I'd visited the Tetons with my family 10 or 12 years earlier, but this was my first time as a runner. On my first foray up Paintbrush Canyon, I was surprised and a bit dismayed to encounter significant snowfields still covering the trail high up in the canyon. Back home in Colorado, I'd been running to 14,000' without snow for almost a month, what was this? Despite this, I completed the loop the next day as well, in the opposite direction, and came away from the week with a couple conclusions: 1) I really enjoyed really long runs in the mountains (these outings were only the third or fourth times I'd run for more than 4hr), and 2) the Tetons were not your typical Colorado talus heaps. They held snow a lot longer and featured an abundance of dramatic granite faces, spires and ridges. It would be a puzzling six years before I made it back to the Tetons, but in that time I had made good on my resolution to try out this whole mountain ultra running thing. It's funny how much things can change in a relatively short amount of time.
|A ray of sunlight breaks through the low clouds in the North Fork of Cascade Canyon.|
As it would turn out, last week's run of Cascade and Paintbrush Canyons in the Tetons was a nice trip down memory lane, but it wasn't very good on the physical side of things. I had no energy on the long, gradual uphill into the clouds and snow on the Paintbrush Divide, and once I headed downhill, it became obvious that my hamstring was nowhere near being able to comfortably handle an outing of this length, with that much continuous running.

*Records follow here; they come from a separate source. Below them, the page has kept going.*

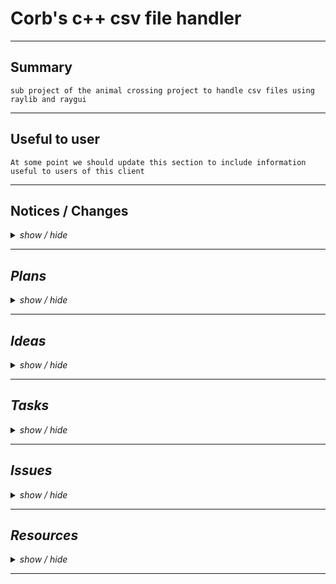 <!-- ===================================================================================== -->
<!-- ===================================================================================== -->
<!--                                                                                       -->
<!--        Project:    cpp_csv_handler                                                    -->
<!--         Branch:    main                                                               -->
<!--        Created:    2023-01-13                                                         -->
<!--    Last update:    2023-01-14                                                         -->
<!--         Author:    Corbeau217                                                         -->
<!--                                                                                       -->
<!--        Repo URL:                                                                      -->
<!-- https://github.com/corbeau217/cpp_csv_handler/                                        -->
<!--                                                                                       -->
<!-- ===================================================================================== -->
<!-- ===================================================================================== -->

<h1> Corb's c++ csv file handler </h1>

<!-- ===================================================================================== -->
<hr /><!-- =============================================================================== -->
<!-- ===================================================================================== -->

<h2>Summary</h2>
<code>sub project of the animal crossing project to handle csv files using raylib and raygui</code>

<!-- ===================================================================================== -->
<hr /><!-- =============================================================================== -->
<!-- ===================================================================================== -->

<h2>Useful to user</h2>
<code>At some point we should update this section to include information useful to users of this client</code>
<!-- add in to this section information about the folders needed and placement of files -->
<!-- folders needed in workspace folder: build, external, resources -->
<!--    inside 'external' folder we need the 'raygui-3.2', and 'raylib-4.2.0', for cmake -->

<!-- ===================================================================================== -->
<hr /><!-- =============================================================================== -->
<!-- ===================================================================================== -->

<h2>Notices / Changes</h2>
<!-- notices / changes dropdown -->
<details>
    <summary><i>show / hide</i></summary>
    <ul>
        <li><code>[from source project README.md relating to this code]</code>
            <ul>
                <li>
                    <details>
                        <summary>[ show / hide ]</summary>
                        <ul>
                            <!-- ======================================== -->
                            <!-- ======= change notes from origin ======= -->
                            <!-- ======================================== -->
                            <li><code>[24/12/22]</code> ---> <i>ported readme from <code>cpp_newer_modeller</code> (private repo at the time)</i>
                                <details>
                                    <summary><i>show / hide</i></summary>
                                    <ul>
                                        <li><code> ===== ===== ===== ===== ===== </code></li>
                                        <li><code>[12:27am]</code> ---> <i>started working on cmake handling of raylib and raygui</li>
                                        <li><code>[03:25am]</code> ---> <i><a href="https://media.tenor.com/tWZeezTVHwQAAAAC/jarjar-binks.gif"><code>mygiveupjarjar.gif</code></a> no more pre-fetching the packages for now, just download them myself yemstve, we goto the store first bc need a break or brain will break</i></li>
                                        <li><code>[04:55am]</code> ---> <i>we got it working with cmake and provided libraries</i></li>
                                        <li><code> ===== ===== ===== ===== ===== </code></li>
                                    </ul>
                                </details>
                            </li>
                            <li><code>[25/12/22] to [28/12/22][07:03pm]</code> ---> <i>CSV file reader handle added which took some effort and planning but was constructed really haphazardly so maybe need revisiting</i></li>
                            <li><code>[28/12/22]</code> ---> <i>additional changes after finishing CSV file reader</i>
                                <details>
                                    <summary><i>show / hide</i></summary>
                                    <ul>
                                        <li><code> ===== ===== ===== ===== ===== </code></li>
                                        <li><code>[07:03pm]</code> ---> <i>added include statement for <code>CSVRead.hpp</code></i></li>
                                        <li><code>[07:03pm]</code> ---> <i>will need a list of the CSV files and then can begin working on something to search them for similarities</i></li>
                                        <li><code> ===== ===== ===== ===== ===== </code></li>
                                    </ul>
                                </details>
                            </li>
                            <li><code>[30/12/22]</code> ---> <i>setting up data handles</i>
                                <details>
                                    <summary><i>show / hide</i></summary>
                                    <ul>
                                        <li><code> ===== ===== ===== ===== ===== </code></li>
                                        <li><code>[07:34pm]</code> ---> <i>added in stubs for data handle and ideas as comments</i></li>
                                        <li><code> ===== ===== ===== ===== ===== </code></li>
                                    </ul>
                                </details>
                            </li>
                            <li><code>[31/12/22]</code> ---> <i>we making a spreadsheet thinger</i>
                                <details>
                                    <summary><i>show / hide</i></summary>
                                    <ul>
                                        <li><code> ===== ===== ===== ===== ===== </code></li>
                                        <li><code>[01:12pm]</code> ---> <i>we start the structure i guess</i></li>
                                        <li><code>[03:10pm]</code> ---> <i>eyes glazed over from this tutorial, so stopped trying to library in cmake for now, just hardcoding it:</i>
                                            <ul>
                                                <li><a href="https://decovar.dev/blog/2021/03/08/cmake-cpp-library/">tutorial in question</a></li>
                                            </ul>
                                        </li>
                                        <li><code> ----- ----- ----- ----- ----- </code></li>
                                        <li><code>[04:17pm]</code> ---> <i>added in some stubs for <code>CorbSheet</code>, which will have:</i>
                                            <ul>
                                                <li><i><code>CorbCell</code>: holds our drawn content for values</i></li>
                                                <li><i><code>CorbGrid</code>: holds our <code>CorbCell</code> instances</i></li>
                                                <li><i><code>CorbSheet</code>: project specialised <code>Client</code> class</i></li>
                                            </ul>
                                        </li>
                                        <li><code>[04:19pm]</code> ---> <i>still need to add in code for handling csv data and putting it into our grid</i></li>
                                        <li><code> ===== ===== ===== ===== ===== </code></li>
                                    </ul>
                                </details>
                            </li>
                            <li><code>[01/01/23]</code> ---> <i>cleaning up <code>CSVRead</code> errors</i>
                                <details>
                                    <summary><i>show / hide</i></summary>
                                    <ul>
                                        <li><code> ===== ===== ===== ===== ===== </code></li>
                                        <li><code>[12:07pm]</code> ---> <i>fixed up issue with signature of <code>CSV::getTokenList</code> not having correct parameters for both definition and declaration</i></li>
                                        <li><code>[12:07pm]</code> ---> <i>moved <code>static</code> methods of <code>CSV::Handler</code> to namespace scope</i></li>
                                        <li><code>[12:07pm]</code> ---> <i>fixed issue with <code>CSV::getFilestreamLines</code> not keeping the reference of the <code>ifstream</code> parameter by changing to pass by address</i></li>
                                        <li><code>[12:07pm]</code> ---> <i>changed <code>CSV::getTokenList</code> to have <code>currChar</code> as string, and cleaned up the conditionals relating to it</i></li>
                                        <li><code> ----- ----- ----- ----- ----- </code></li>
                                        <li><code>[01:03pm]</code> ---> <i>completed <code>Main.cpp::getTableObjects</code></i></li>
                                        <li><code>[01:07pm]</code> ---> <i>began work on <code>Main.cpp::getTableHeaderLists</code></i></li>
                                        <li><code> ----- ----- ----- ----- ----- </code></li>
                                        <li><code>[01:20pm]</code> ---> <i>updated <code>CSV::Handler::get</code> to use <code>col/row</code> instead of <code>x/y</code></i></li>
                                        <li><code>[01:23pm]</code> ---> <i>finished <code>Main.cpp::getTableHeaderLists</code></i></li>
                                        <li><code> ----- ----- ----- ----- ----- </code></li>
                                        <li><code>[01:35pm]</code> ---> <i>added in <code>Main.cpp::listHasItem</code> for searching a list for an exact match to a string</i></li>
                                        <li><code>[01:42pm]</code> ---> <i>completed definition of <code>Main.cpp::getUniqueFieldsList</code></i></li>
                                        <li><code>[02:05pm]</code> ---> <i>completed definition of <code>Main.cpp::getTablesContainingFieldList</code></i></li>
                                        <li><code> ----- ----- ----- ----- ----- </code></li>
                                        <li><code>[02:54pm]</code> ---> <i>completed construction of code including testing code in <code>Main.cpp::main</code></i></li>
                                        <li><code>[03:26pm]</code> ---> <i>fixed issue in <code>CSV::Handle::process()</code></i></li>
                                        <li><code>[03:48pm]</code> ---> <i>fixed <code>CSV::getTokenStackAsString</code> and <code>CSV::getCSVTokenList</code> not correctly accessing chars/strings</i></li>
                                        <li><code> ----- ----- ----- ----- ----- </code></li>
                                        <li><code>[03:57pm]</code> ---> <i>added code to <code>CSV::Handler::process()</code> to tidy up incomplete rows</i></li>
                                        <li><code> ----- ----- ----- ----- ----- </code></li>
                                        <li><code>[04:07pm]</code> ---> <i>currently code runs and works, but to have the output/dump for fields or tables you need to define <code>DUMP_ALL_TABLE_DATA</code> for tables, and <code>DUMP_ALL_FIELD_DATA</code> for fields</i></li>
                                        <li><code> ===== ===== ===== ===== ===== </code></li>
                                    </ul>
                                </details>
                            </li>
                            <li><code>[05/01/23]</code> ---> <i>declaration and definitions of the <code>CorbSheet</code> stuff</i>
                                <details>
                                    <summary><i>show / hide</i></summary>
                                    <ul>
                                        <li><code> ===== ===== ===== ===== ===== </code></li>
                                        <li><code>[02:55pm]</code> ---> <i>finished basic declarations for the <code>CorbSheet</code> situation</i></li>
                                        <li><code>[03:00pm]</code> ---> <i>cleaned up the <code>./Main.cpp</code> to use preprocessor definitions for choosing what code is run</i></li>
                                        <li><code> ----- ----- ----- ----- ----- </code></li>
                                        <li><code>[03:06pm]</code> ---> <i>added in some code to use the <code>CorbSheet</code> code as part of <code>Main.cpp::appHandle()</code></i></li>
                                        <li><code> ----- ----- ----- ----- ----- </code></li>
                                        <li><code>[03:16pm]</code> ---> <i>modified cell draw structure to use more raygui functions and provided a non raygui implementation commented out</i></li>
                                        <li><code>[03:16pm]</code> ---> <i>setup the CSV processing code to be used based on preprocessor value to speed up testing of the GUI code</i></li>
                                        <li><code> ----- ----- ----- ----- ----- </code></li>
                                        <li><code>[03:23pm]</code> ---> <i>completed the implementation of basic <code>CorbSheet</code> and verified that it is working as intended, however the text size is too large and the cells are too small</i></li>
                                        <li><code> ----- ----- ----- ----- ----- </code></li>
                                        <li><code>[03:36pm]</code> ---> <i>added some tasks to <code>./docs/README.md</code> tasks section</i></li>
                                        <li><code>[04:11pm]</code> ---> <i>completed merging stale branch structure back to main branch in github repositiory</i></li>
                                        <li><code> ===== ===== ===== ===== ===== </code></li>
                                    </ul>
                                </details>
                            </li>
                            <li><code>[10/01/23]</code> ---> <i>improvements and changes to <code>CorbSheet</code>/<code>CorbTable</code></i>
                                <details>
                                    <summary><i>show / hide</i></summary>
                                    <ul>
                                        <li><code> ===== ===== ===== ===== ===== </code></li>
                                        <li><code>[01:03pm]</code> ---> <i>added in some documentation to <code>README.md</code> for contained sub projects</i></li>
                                        <li><code>[01:03pm]</code> ---> <i>hypothesized a change to the name of our library for handling the data</i></li>
                                        <li><code>[01:11pm]</code> ---> <i>added a summary of written ideas to the ideas section of <code>README.md</code></i></li>
                                        <li><code> ===== ===== ===== ===== ===== </code></li>
                                    </ul>
                                </details>
                            </li>
                        </ul>
                    </details>
                </li>
            </ul>
        </li>
        <!-- ======================================== -->
        <!-- === beginning of notes for this repo === -->
        <!-- ======================================== -->
        <li><code>[13/01/23]</code> ---> <i>port from <code>cpp_csv_handle</code></i>
            <details>
                <summary><i>show / hide</i></summary>
                <ul>
                    <li><code> ===== ===== ===== ===== ===== </code></li>
                    <li><code>[11:57am]</code> ---> <i>completed restructure of notices section of <code>README.md</code> and copied across some of the file structur</i></li>
                    <li><code>[12:09pm]</code> ---> <i>completed porting of files and cmake configure</i></li>
                    <li><code> ----- ----- ----- ----- ----- </code></li>
                    <li><code>[02:53pm]</code> ---> <i> began refactoring the <code>CorbSheet.hpp</code> to use our new formatting</i></li>
                    <li><code> ----- ----- ----- ----- ----- </code></li>
                    <li><code>[05:23pm]</code> ---> <i>changed the <code>CorbGrid</code> to no longer using a cell instance</i></li>
                    <li><code>[05:23pm]</code> ---> <i>added in a task for suggested cell data handle holding references to the col/row</i></li>
                    <li><code> ----- ----- ----- ----- ----- </code></li>
                    <li><code>[00:00pm]</code> ---> <i></i></li>
                    <li><code> ===== ===== ===== ===== ===== </code></li>
                </ul>
            </details>
        </li>
        <li><code>[14/01/23]</code> ---> <i>minor changes</i>
            <details>
                <summary><i>show / hide</i></summary>
                <ul>
                    <li><code> ===== ===== ===== ===== ===== </code></li>
                    <li><code>[04:10am]</code> ---> <i>fixed bug in cell drawing where they werent offset by grid view space position</i></li>
                    <li><code>[01:14pm]</code> ---> <i>removed some of the TODO statements in <code>CorbCell</code></i></li>
                    <li><code>[01:14pm]</code> ---> <i>changed the window title to be correct for current project</i></li>
                    <li><code> ----- ----- ----- ----- ----- </code></li>
                    <li><code>[01:17pm]</code> ---> <i>changed <code>README.md</code> to strikethrough the tasks complete</i></li>
                    <li><code> ----- ----- ----- ----- ----- </code></li>
                    <li><code>[01:32pm]</code> ---> <i>added in <code>RefSpace</code> which is a copy of <code>raylib</code>'s <code>Rectangle</code> structure but takes references</i></li>
                    <li><code>[01:32pm]</code> ---> <i>prepared directory for initial repository push to track further changes during spelling correction/refactoring to have cell use references</i></li>
                    <li><code> ----- ----- ----- ----- ----- </code></li>
                    <li><code>[02:04pm]</code> ---> <i>added a testing section to <code>./Main.cpp</code></i></li>
                    <li><code>[03:07pm]</code> ---> <i>provided some tested data for address containers in <code>./Main.cpp</code></i></li>
                    <li><code> ----- ----- ----- ----- ----- </code></li>
                    <li><code>[00:00pm]</code> ---> <i></i></li>
                    <li><code>[00:00pm]</code> ---> <i></i></li>
                    <li><code> ===== ===== ===== ===== ===== </code></li>
                </ul>
            </details>
        </li>
        <li><code>[16/01/23]</code> ---> <i>reimplementing the <code>CorbCell</code> objects</i>
            <details>
                <summary><i>show / hide</i></summary>
                <ul>
                    <li><code> ===== ===== ===== ===== ===== </code></li>
                    <li><code>[01:51pm]</code> ---> <i>restructured <code>CorbCell</code> to use a shared reference member for position/size based on col/row</i></li>
                    <li><code>[01:51pm]</code> ---> <i>restructured <code>CorbCell</code> draw method to use <code>raylib</code> methods so each cell isnt required to have a rectangle member</i></li>
                    <li><code> ----- ----- ----- ----- ----- </code></li>
                    <li><code>[00:00pm]</code> ---> <i></i></li>
                    <li><code> ----- ----- ----- ----- ----- </code></li>
                    <li><code>[00:00pm]</code> ---> <i></i></li>
                    <li><code>[00:00pm]</code> ---> <i></i></li>
                    <li><code> ===== ===== ===== ===== ===== </code></li>
                </ul>
            </details>
        </li>
        <li><code>[17/01/23]</code> ---> <i>changes on this day</i>
            <details>
                <summary><i>show / hide</i></summary>
                <ul>
                    <li><code> ===== ===== ===== ===== ===== </code></li>
                    <li><code>[11:52am]</code> ---> <i>changed some minor things in <code>README.md</code></i></li>
                    <li><code>[12:15pm]</code> ---> <i>added in containers for color/border size/text size to the cell objects</i></li>
                    <li><code> ----- ----- ----- ----- ----- </code></li>
                    <li><code>[01:16pm]</code> ---> <i>changed over to having variable and offsetting the drawing of cells correctly (not including grid border size)</i></li>
                    <li><code> ----- ----- ----- ----- ----- </code></li>
                    <li><code>[00:00pm]</code> ---> <i></i></li>
                    <li><code>[00:00pm]</code> ---> <i></i></li>
                    <li><code> ===== ===== ===== ===== ===== </code></li>
                </ul>
            </details>
        </li>
        <li></li>
        <li></li>
    </ul>
</details>

<!-- ===================================================================================== -->
<hr /><!-- =============================================================================== -->
<!-- ===================================================================================== -->

<h2>Plans</h2>
<!-- Plans dropdown -->
<details>
    <summary><i>show / hide</i></summary>
    <ul>
        <li></li>
        <li></li>
        <li></li>
        <li></li>
    </ul>
</details>

<!-- ===================================================================================== -->
<hr /><!-- =============================================================================== -->
<!-- ===================================================================================== -->

<h2>Ideas</h2>
<!-- Ideas dropdown -->
<details>
    <summary><i>show / hide</i></summary>
    <ul>
        <li><code> ===== ===== ===== ===== ===== </code></li>
        <li><code>[from source project README.md relating to this code]</code>
            <ul>
                <li>
                    <details>
                        <summary>[ show / hide ]</summary>
                        <ul>
                            <!-- ======================================== -->
                            <!-- ========== Ideas from origin  ========== -->
                            <!-- ======================================== -->
                            <li><code>[10/01/23][01:05pm]</code> ---> <i>change to the structure of our <code>CorbSheet</code> code:</i>
                                <ul>
                                    <li><s>has offset for position of drawing pixels</s></li> <!-- ye -->
                                    <li><i>uses drawable structure from other projects</i></li>
                                    <li><s>calculates a cell's position and size when the table is loaded</s></li> <!-- ye -->
                                    <li><i>change to file formatting</i>
                                        <ul>
                                            <li><i>use some sort of seperator for each table contained in a file including table name</i></li>
                                            <li><i>maybe also include the table sizing in that header</i></li>
                                            <li><i>have a line that says the character limit of each column after the column names</i></li>
                                            <li><i>modularise the concept of the table for the different parts?</i></li>
                                            <li><i></i></li>
                                        </ul>
                                    </li>
                                    <li><i>have the header row as seperately stored to the table entries</i></li>
                                    <li><i>each cell is given the data that it draws by the table? when we do concurrent stuff</i></li>
                                    <li><i>have a cell as just a structure for relative position and size</i></li>
                                    <li><i></i></li>
                                </ul>
                            </li>
                        </ul>
                    </details>
                </li>
            </ul>
        </li>
        <!-- ======================================== -->
        <!-- === beginning of ideas for this repo === -->
        <!-- ======================================== -->
        <li><code> ----- ----- ----- ----- ----- </code></li>
        <li><code>[13/01/23][05:28pm]</code> ---> <s>change the cell structure to be holding references for positioning, where the references are to data held in grid shared for a column or a row</s></li> <!-- ye -->
        <li><code> ----- ----- ----- ----- ----- </code></li>
        <li><code>[00/01/23][00:00xx]</code> ---> <i></i></li>
        <li><code>[00/01/23][00:00xx]</code> ---> <i></i></li>
        <li><code> ----- ----- ----- ----- ----- </code></li>
        <li><code>[00/01/23][00:00xx]</code> ---> <i></i></li>
        <li><code>[00/01/23][00:00xx]</code> ---> <i></i></li>
        <li><code> ===== ===== ===== ===== ===== </code></li>
    </ul>
</details>

<!-- ===================================================================================== -->
<hr /><!-- =============================================================================== -->
<!-- ===================================================================================== -->

<h2>Tasks</h2>
<!-- tasks dropdown -->
<details>
    <summary><i>show / hide</i></summary>
    <ul>
        <li><code> ===== ===== ===== ===== ===== </code></li>
        <li><code>[from source project README.md relating to this code]</code>
            <ul>
                <li>
                    <details>
                        <summary>[ show / hide ]</summary>
                        <ul>
                            <!-- ======================================== -->
                            <!-- ========== Tasks from origin  ========== -->
                            <!-- ======================================== -->
                            <li><code>[05/01/23][03:27pm]</code> ---> <i>add in some more functionality to <code>CorbSheet</code></i>
                                <details>
                                    <summary><i>[ show / hide ]</i></summary>
                                    <ul>
                                        <li><i><code>CorbCell</code> member variables for:</i>
                                            <ul>
                                                <li><i>hover color</i></li>
                                                <li><i>background/border color</i></li>
                                                <li><i>text color</i></li>
                                            </ul>
                                        </li>
                                        <li><i><code>CorbGrid</code> member variables for:</i>
                                            <ul>
                                                <li><i>hover col/row index</i></li>
                                                <li><i>background/border color</i></li>
                                                <li><s><code>colWidthPx</code> as a list</s></li> <!-- ye -->
                                            </ul>
                                        </li>
                                        <li><i><code>CorbSheet</code> code handle for:</i>
                                            <ul>
                                                <li><s>veiwing col/row index and veiwing col/row count code</s></li> <!-- ye -->
                                                <li><i>mouse position translation to viewing row/col index</i></li>
                                                <li><i>data handle inputing into the grid instance from 2D list of strings</i></li>
                                            </ul>
                                        </li>
                                        <li><i></i></li>
                                    </ul>
                                </details>
                            </li>
                        </ul>
                    </details>
                </li>
            </ul>
        </li>
        <!-- ======================================== -->
        <!-- === beginning of tasks for this repo === -->
        <!-- ======================================== -->
        <li><code> ----- ----- ----- ----- ----- </code></li>
        <li><code>[13/01/23][02:53pm]</code> ---> <code>CorbGrid</code> ---> <s>change column size and row size to list</s></li> <!-- ye -->
        <li><code>[13/01/23][02:53pm]</code> ---> <code>CorbGrid</code> ---> <s>add in the position vars as list for col and row</s></li> <!-- ye -->
        <li><code>[13/01/23][02:53pm]</code> ---> <code>CorbGrid</code> ---> <s>add in 2D vector of strings</s></li> <!-- ye -->
        <li><code>[13/01/23][02:53pm]</code> ---> <code>CorbGrid</code> ---> <s>change draw to using the new available values instead of the <code>CorbCell</code> instances</s></li> <!-- ye -->
        <li><code> ----- ----- ----- ----- ----- </code></li>
        <li><code>[13/01/23][03:56pm]</code> ---> <code>CorbGrid</code> ---> <s>have the veiwing things calculated as asking if they're inside the veiwing space</s></li> <!-- ye -->
        <!-- ---------------------------------------- -->
        <li><code> ----- ----- ----- ----- ----- </code></li>
        <li><code>[13/01/23][05:09pm]</code> ---> <code>CorbGrid</code> ---> <i>change to using a <code>CorbRectangle</code> or <code>CorbCellDrawLocation</code></i></li>
        <li><code>[16/01/23][01:05pm]</code> ---> <code>CorbCell</code> ---> <i>using the float address containers for shared memory by column/row</i></li>
        <li><code>[16/01/23][01:15pm]</code> ---> <code>CorbCell</code> ---> <i>needs to also do the same for the column/row index</i></li>
        <li><code> ----- ----- ----- ----- ----- </code></li>
        <li><code>[00/01/23][00:00xx]</code> ---> <i></i></li>
        <li><code>[00/01/23][00:00xx]</code> ---> <i></i></li>
        <li><code> ----- ----- ----- ----- ----- </code></li>
        <li><code>[00/01/23][00:00xx]</code> ---> <i></i></li>
        <li><code>[00/01/23][00:00xx]</code> ---> <i></i></li>
        <li><code> ----- ----- ----- ----- ----- </code></li>
        <li><code>[00/01/23][00:00xx]</code> ---> <i></i></li>
        <li><code>[00/01/23][00:00xx]</code> ---> <i></i></li>
        <li><code> ----- ----- ----- ----- ----- </code></li>
        <li><code>[14/01/23][01:19pm]</code> ---> <code>[cpp_csv_handler]</code> ---> <i>get cmake to treat our code sections as static libraries correctly</i></li>
        <li><code> ===== ===== ===== ===== ===== </code></li>
    </ul>
</details>

<!-- ===================================================================================== -->
<hr /><!-- =============================================================================== -->
<!-- ===================================================================================== -->

<h2>Issues</h2>
<!-- Issues dropdown -->
<details>
    <summary><i>show / hide</i></summary>
    <ul>
        <li><code> ===== ===== ===== ===== ===== </code></li>
        <li><code>[14/01/23][01:36pm]</code> ---> <i>cell drawing isnt inside the border of the grid due to border going inwards from boundary pixels</i></li>
        <li><code>[14/01/23][01:36pm]</code> ---> <i>text in cell is too far to the left</i></li>
        <li><code>[14/01/23][01:36pm]</code> ---> <i>text in cell isnt properly shortened to the cell size</i>
            <ul>
                <li><i>( font isnt monospace so would need to be calculated from each font's glyph size )</i></li>
            </ul>
        </li>
        <li><code>[14/01/23][01:36pm]</code> ---> <i>currently cell isnt its own instance to improve code speed but should be used with references to shared data fields in column/row</i></li>
        <li><code>[16/01/23][01:13pm]</code> ---> <i>cell also doesnt share the memory for column index or row index</i></li>
        <li><code> ----- ----- ----- ----- ----- </code></li>
        <li><code>[14/01/23][01:42pm]</code> ---> <i>border is a magic number for cells and grid</i></li>
        <li><code>[14/01/23][01:42pm]</code> ---> <i>no color storage for any ui elements, using magic color values</i></li>
        <li><code> ----- ----- ----- ----- ----- </code></li>
        <li><code>[14/01/23][01:42pm]</code> ---> <i>incorrect spelling of "view" throughout the project as "veiw"</i></li>
        <li><code>[14/01/23][01:42pm]</code> ---> <i>old TODO statements in code that should be updated</i></li>
        <li><code> ----- ----- ----- ----- ----- </code></li>
        <li><code>[14/01/23][01:42pm]</code> ---> <i>no mouse tracking</i></li>
        <li><code> ----- ----- ----- ----- ----- </code></li>
        <li><code>[16/01/23][01:51pm]</code> ---> <i>draws cells from top left without offsetting by grid position</i></li>
        <li><code> ----- ----- ----- ----- ----- </code></li>
        <li><code>[00/01/23][00:00xx]</code> ---> <i></i></li>
        <li><code>[00/01/23][00:00xx]</code> ---> <i></i></li>
        <li><code> ----- ----- ----- ----- ----- </code></li>
        <li><code>[00/01/23][00:00xx]</code> ---> <i></i></li>
        <li><code>[00/01/23][00:00xx]</code> ---> <i></i></li>
        <li><code>[00/01/23][00:00xx]</code> ---> <i></i></li>
        <li><code> ===== ===== ===== ===== ===== </code></li>
    </ul>
</details>

<!-- ===================================================================================== -->
<hr /><!-- =============================================================================== -->
<!-- ===================================================================================== -->

<h2>Resources</h2>
<!-- Resources dropdown -->
<details>
    <summary><i>show / hide</i></summary>
    <ul>
        <li><code> ===== ===== ===== ===== ===== </code></li>
        <li><i>C++ resources</i>
            <details>
                <summary><i>show / hide</i></summary>
                <ul>
                    <li><a href="https://github.com/raysan5/raylib">raylib</a> [<code>raysan5</code>]</li>
                    <li><a href="https://github.com/raysan5/raygui">raygui</a> [<code>raysan5</code>]</li>
                    <li><a href="https://github.com/Treeki/imgui">dear imgui</a> [<code>Ash Wolf (@_Ninji)</code>]</li>
                    <li><a href="https://github.com/Treeki/VulpIRC">VulpIRC</a> [<code>Ash Wolf (@_Ninji)</code>]</li>
                    <li><a href="https://github.com/Treeki/GenericIRC">GenericIRC</a> [<code>Ash Wolf (@_Ninji)</code>]</li>
                    <li><a href="https://github.com/WerWolv/ImHex">ImHex editor thingy</a> <i>[remember how we thought of this and then got distracted?]</i></li>
                    <li><a href="https://github.com/bkaradzic/bgfx">some rendering thingy?</a> <i>seems neat</i></li>
                    <li><a href="https://learn.microsoft.com/en-us/cpp/standard-library/file-system-navigation?view=msvc-170#paths">has some neat stuff about paths</a></li>
                    <li><a href=""></a></li>
                    <li><a href=""></a></li>
                </ul>
            </details>
        </li>
        <li><code> ----- ----- ----- ----- ----- </code></li>
        <li><i>source database used in this project</i>
            <ul>
                <li><a href="https://docs.google.com/spreadsheets/d/13d_LAJPlxMa_DubPTuirkIV4DERBMXbrWQsmSh8ReK4/edit">masterdoc google sheets link</a></li>
                <li><a href="https://cdn.acnhapi.com/">acnh api link</a></li>
            </ul>
        </li>
        <li><code> ----- ----- ----- ----- ----- </code></li>
        <li><i></i>
            <ul>
                <li><a href=""></a></li>
                <li><a href=""></a></li>
                <li><a href=""></a></li>
            </ul>
        </li>
        <li><code> ----- ----- ----- ----- ----- </code></li>
        <li><i></i></li>
        <li><i></i></li>
        <li><code> ===== ===== ===== ===== ===== </code></li>
    </ul>
</details>

<!-- ===================================================================================== -->
<hr /><!-- =============================================================================== -->
<!-- ===================================================================================== -->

And the next morning, my achilles was frustratingly tight, clearly upset with the longer effort. The injuries that caused my drop at UTMB were still lingering and my energy levels had also seemed to descend into the end-of-summer malaise that I predictably experience every September/October. The only sensible thing to do was to take more time off, so I did.
Despite not being ready to race at UROC this past weekend, it was still a lot of fun chasing the leaders from aid station to aid station and watching the action unfold. I found the men's podium performances to be particularly inspiring and I can't wait to get back out there. While the mountains will always be my primary motivation, racing is an aspect of running that I really enjoy---I simply love competing, laying it all out there, and going as hard as I can, and you never get as much out of yourself as you do when you're amongst it, being pushed by your fellow competitors. This summer has left me quite unsatisfied on the competitive front, so I'm pretty motivated to pursue that next year.
Today marked one full month since UTMB, and in that month I only ran 10 times, taking two weeks completely off after the race. An hour jog this morning revealed some exciting pep in my legs, though, and with the First Flatiron finally being re-opened over the weekend (oddly, all trails and climbing was closed due to flood damage), I couldn't resist summiting this afternoon in the magnificent fall weather.
|Downclimb on the backside of the First Flatiron. Photo: Joe Grant.|
Before I begin training in earnest, however, later this week I'll be hitting the road for a spate of screenings of In The High Country. I'll jog my way through that, but when I return it will have been six weeks since UTMB and I know I'll be super excited to begin ramping the training back up in earnest and hopefully start re-building some fitness.